Description of the task: All lines containing the string "incomplete" must be copied from the entries.

Records for processing:

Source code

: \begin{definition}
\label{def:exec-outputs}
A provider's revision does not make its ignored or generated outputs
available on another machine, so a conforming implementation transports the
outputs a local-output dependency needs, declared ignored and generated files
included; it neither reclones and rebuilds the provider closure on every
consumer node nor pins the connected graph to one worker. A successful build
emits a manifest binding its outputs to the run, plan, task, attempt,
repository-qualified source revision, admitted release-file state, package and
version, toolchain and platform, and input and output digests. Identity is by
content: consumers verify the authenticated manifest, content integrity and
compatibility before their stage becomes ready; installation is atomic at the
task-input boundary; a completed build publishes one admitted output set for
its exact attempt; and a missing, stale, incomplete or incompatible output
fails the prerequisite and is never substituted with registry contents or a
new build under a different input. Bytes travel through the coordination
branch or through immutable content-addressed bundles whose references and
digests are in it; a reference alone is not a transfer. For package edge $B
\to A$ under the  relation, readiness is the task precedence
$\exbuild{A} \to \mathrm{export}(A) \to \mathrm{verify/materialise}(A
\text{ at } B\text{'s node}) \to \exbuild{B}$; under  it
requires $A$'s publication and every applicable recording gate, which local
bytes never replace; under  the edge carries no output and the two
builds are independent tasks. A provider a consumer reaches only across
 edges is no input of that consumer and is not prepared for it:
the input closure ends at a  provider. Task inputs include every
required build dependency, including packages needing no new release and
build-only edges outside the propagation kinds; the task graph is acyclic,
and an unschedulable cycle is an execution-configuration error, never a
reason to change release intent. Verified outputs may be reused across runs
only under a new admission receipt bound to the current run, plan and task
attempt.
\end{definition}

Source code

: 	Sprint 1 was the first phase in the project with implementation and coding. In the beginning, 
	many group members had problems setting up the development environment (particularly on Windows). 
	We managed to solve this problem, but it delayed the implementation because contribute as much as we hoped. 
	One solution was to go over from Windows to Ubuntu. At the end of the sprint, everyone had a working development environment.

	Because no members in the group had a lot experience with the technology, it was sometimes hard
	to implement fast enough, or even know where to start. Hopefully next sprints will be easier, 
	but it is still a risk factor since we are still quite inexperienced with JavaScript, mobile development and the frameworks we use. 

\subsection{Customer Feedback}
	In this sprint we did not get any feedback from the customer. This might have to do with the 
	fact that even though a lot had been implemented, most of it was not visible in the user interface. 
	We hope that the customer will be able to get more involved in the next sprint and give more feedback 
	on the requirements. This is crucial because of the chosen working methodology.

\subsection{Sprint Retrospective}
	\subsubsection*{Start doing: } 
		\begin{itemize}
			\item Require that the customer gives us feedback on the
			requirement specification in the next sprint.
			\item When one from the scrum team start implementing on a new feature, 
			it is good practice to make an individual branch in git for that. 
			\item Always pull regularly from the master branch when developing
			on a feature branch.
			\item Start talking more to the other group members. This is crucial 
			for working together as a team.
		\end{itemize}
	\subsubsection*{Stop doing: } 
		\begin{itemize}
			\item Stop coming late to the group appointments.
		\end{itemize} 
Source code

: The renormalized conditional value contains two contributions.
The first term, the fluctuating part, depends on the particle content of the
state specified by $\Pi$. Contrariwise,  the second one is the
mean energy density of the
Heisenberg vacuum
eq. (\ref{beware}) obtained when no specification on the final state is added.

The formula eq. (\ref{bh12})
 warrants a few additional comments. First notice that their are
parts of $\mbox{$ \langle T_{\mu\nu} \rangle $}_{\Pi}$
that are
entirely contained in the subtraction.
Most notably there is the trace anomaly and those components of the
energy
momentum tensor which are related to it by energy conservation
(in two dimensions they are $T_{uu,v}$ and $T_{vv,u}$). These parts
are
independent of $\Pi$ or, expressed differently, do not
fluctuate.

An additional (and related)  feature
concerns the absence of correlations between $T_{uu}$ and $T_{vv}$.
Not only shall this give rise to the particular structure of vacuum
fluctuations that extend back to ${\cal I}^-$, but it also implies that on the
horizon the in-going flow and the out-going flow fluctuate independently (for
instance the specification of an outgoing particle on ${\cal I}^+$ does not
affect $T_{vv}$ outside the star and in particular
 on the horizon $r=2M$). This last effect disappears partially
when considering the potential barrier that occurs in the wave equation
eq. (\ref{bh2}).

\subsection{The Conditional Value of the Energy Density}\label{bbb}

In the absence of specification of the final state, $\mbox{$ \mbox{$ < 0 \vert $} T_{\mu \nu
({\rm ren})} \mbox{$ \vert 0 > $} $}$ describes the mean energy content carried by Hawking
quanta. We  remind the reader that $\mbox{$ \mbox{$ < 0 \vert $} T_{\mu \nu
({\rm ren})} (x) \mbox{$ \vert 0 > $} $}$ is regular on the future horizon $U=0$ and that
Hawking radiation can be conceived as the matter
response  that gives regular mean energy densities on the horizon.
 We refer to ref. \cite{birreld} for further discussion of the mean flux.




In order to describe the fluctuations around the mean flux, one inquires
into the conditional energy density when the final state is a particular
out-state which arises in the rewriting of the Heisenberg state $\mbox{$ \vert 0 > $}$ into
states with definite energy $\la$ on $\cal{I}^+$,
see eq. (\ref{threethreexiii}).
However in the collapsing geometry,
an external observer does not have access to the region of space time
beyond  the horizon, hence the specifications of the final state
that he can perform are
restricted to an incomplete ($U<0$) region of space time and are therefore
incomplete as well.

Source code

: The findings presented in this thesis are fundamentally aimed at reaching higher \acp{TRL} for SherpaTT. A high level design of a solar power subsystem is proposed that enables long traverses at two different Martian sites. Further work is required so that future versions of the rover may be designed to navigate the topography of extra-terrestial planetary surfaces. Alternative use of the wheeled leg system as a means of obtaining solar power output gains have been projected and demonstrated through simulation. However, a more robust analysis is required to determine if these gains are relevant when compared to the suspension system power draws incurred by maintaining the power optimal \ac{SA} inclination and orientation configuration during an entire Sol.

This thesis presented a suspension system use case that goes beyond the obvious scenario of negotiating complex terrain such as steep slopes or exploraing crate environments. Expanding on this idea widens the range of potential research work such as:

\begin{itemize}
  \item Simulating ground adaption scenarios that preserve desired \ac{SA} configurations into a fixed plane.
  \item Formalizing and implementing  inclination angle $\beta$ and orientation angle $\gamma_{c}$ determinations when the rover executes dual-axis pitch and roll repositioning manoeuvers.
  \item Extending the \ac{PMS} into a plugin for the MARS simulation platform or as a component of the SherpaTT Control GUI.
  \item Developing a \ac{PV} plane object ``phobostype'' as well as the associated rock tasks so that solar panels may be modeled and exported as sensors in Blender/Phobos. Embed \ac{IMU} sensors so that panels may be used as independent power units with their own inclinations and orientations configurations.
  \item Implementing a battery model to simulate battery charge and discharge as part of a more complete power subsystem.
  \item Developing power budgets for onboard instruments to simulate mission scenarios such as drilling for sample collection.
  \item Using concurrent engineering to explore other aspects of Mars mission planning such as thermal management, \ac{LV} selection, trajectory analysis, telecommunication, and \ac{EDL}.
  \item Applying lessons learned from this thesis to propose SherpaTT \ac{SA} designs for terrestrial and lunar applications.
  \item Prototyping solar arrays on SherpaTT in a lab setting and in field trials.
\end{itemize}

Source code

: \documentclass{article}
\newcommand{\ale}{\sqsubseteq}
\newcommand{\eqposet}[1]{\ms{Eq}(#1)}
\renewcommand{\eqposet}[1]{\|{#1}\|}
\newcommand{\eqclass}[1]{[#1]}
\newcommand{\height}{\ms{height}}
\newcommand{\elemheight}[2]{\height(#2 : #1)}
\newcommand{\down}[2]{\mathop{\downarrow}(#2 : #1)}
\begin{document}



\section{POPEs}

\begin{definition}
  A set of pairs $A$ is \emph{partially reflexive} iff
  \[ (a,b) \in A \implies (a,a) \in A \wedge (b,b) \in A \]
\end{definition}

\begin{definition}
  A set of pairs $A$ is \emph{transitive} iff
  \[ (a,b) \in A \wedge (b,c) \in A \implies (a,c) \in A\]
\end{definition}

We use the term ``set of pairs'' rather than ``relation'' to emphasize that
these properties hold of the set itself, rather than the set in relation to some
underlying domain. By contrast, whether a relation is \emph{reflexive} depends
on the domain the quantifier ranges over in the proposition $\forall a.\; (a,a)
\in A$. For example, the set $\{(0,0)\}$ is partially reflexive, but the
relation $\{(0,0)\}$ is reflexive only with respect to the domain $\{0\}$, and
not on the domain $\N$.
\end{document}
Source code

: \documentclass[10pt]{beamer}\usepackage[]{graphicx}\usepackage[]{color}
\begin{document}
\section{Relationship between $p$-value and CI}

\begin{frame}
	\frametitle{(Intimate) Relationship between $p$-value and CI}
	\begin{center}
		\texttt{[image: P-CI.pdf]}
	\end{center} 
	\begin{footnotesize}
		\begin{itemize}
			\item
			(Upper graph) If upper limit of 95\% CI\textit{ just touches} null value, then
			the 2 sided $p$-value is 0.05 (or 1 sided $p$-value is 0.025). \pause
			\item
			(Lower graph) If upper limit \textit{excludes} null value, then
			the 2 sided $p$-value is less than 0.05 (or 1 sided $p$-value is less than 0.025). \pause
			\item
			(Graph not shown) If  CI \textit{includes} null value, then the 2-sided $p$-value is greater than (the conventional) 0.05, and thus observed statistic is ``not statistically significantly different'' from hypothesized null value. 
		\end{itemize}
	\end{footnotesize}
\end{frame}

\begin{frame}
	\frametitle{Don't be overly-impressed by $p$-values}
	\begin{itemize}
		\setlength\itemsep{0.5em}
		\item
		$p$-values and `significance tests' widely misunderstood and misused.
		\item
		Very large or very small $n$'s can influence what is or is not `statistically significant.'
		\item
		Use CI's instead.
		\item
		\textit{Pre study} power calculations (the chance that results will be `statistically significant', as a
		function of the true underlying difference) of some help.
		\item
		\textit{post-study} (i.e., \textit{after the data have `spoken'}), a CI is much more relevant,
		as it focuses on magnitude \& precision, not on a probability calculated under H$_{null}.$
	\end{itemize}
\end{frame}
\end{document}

Result of this task:
its exact attempt; and a missing, stale, incomplete or incompatible output
restricted to an incomplete ($U<0$) region of space time and are therefore
incomplete as well.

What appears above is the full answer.